Gender diversity in business could be a key selling point for organisations looking to attract and retain the top talent in their industries, say researchers.

Yet recent research by tax and assurance company Grant Thornton has revealed a steady decline globally in gender diverse business leadership and South Africa is one of the poorest performers.

In SA, women hold less than a quarter of leadership positions – and nearly 40 percent of firms have no women in management.

This could spell trouble for the country’s competitiveness, says Liz de Wet, a leadership development practitioner who runs the Women in Leadership programme at the UCT Graduate School of Business.

“Globally, research has revealed that a more diverse workforce is linked to a company’s financial performance,” she says.

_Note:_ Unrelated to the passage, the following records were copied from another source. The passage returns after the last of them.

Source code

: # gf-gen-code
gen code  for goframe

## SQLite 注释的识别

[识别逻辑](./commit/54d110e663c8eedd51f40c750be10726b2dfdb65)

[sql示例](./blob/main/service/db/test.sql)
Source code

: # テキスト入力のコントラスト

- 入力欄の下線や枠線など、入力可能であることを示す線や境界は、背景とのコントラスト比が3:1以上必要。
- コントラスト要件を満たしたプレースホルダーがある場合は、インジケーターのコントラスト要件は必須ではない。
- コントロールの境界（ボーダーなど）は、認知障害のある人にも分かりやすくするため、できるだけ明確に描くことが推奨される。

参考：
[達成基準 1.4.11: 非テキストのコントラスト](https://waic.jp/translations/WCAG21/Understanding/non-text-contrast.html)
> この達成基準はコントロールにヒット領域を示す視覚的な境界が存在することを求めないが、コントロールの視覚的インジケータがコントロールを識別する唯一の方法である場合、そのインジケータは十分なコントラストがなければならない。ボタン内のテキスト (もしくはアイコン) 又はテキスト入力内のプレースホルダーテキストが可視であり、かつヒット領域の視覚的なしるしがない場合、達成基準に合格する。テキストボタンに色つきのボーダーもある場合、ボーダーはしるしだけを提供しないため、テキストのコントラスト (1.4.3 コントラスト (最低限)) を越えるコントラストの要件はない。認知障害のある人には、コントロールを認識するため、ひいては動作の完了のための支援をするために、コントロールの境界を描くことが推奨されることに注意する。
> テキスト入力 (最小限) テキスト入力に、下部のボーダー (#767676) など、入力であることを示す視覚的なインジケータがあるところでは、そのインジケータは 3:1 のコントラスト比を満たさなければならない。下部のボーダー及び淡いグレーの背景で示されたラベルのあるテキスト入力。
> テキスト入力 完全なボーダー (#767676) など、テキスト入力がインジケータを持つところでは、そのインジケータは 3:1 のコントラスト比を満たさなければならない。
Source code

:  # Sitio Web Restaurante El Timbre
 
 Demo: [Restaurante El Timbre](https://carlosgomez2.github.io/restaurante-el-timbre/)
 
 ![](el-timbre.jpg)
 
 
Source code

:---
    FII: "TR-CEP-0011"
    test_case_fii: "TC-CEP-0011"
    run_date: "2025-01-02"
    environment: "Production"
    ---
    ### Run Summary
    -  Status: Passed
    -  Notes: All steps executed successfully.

In fact, according to the Grant Thornton report, companies with diverse boards among the largest listed companies in the UK, US and India are outperforming their male-only peers to the tune of $655 billion annually.

Studies by Gallup, Harvard and McKinsey have also shown that having a gender diverse executive and workforce is a major advantage in business because it brings different viewpoints, market insights and ideas into the boardroom and enables better problem solving.

Businesses are under increasing pressure to broaden their talent pools in an increasingly competitive market and smart companies are realising that gender diversity holds the key, says De Wet.

“There’s a reason why more and more corporates, along with the global organisation of UN Women, are supporting gender diversity in business and politics.

“It’s because, apart from being the right thing to do, it’s also increasingly becoming the only way to thrive,” she says.

Gender diversity simply makes bottom-line business sense, writes Sangeeta Bharadwaj Badal, prime researcher for Gallup’s Entrepreneurship and Job Creation Initiative.

Similarly, a Harvard study found that teams with an equal gender mix performed better than male-dominated teams in terms of sales and profits.

And, if the profit motive is not enough, De Wet says the incentive to diversify is also coming from the workforce itself.

“A diverse workforce provides wider industry knowledge and allows companies to serve an increasingly diverse customer base,” she says.

De Wet believes this means that organisations which genuinely respect diversity and make this obvious in their ethos are more likely to build and retain a stronger, more talented workforce.

“Companies cannot afford to ignore 50 percent of the potential workforce and expect to be competitive in the global economy.”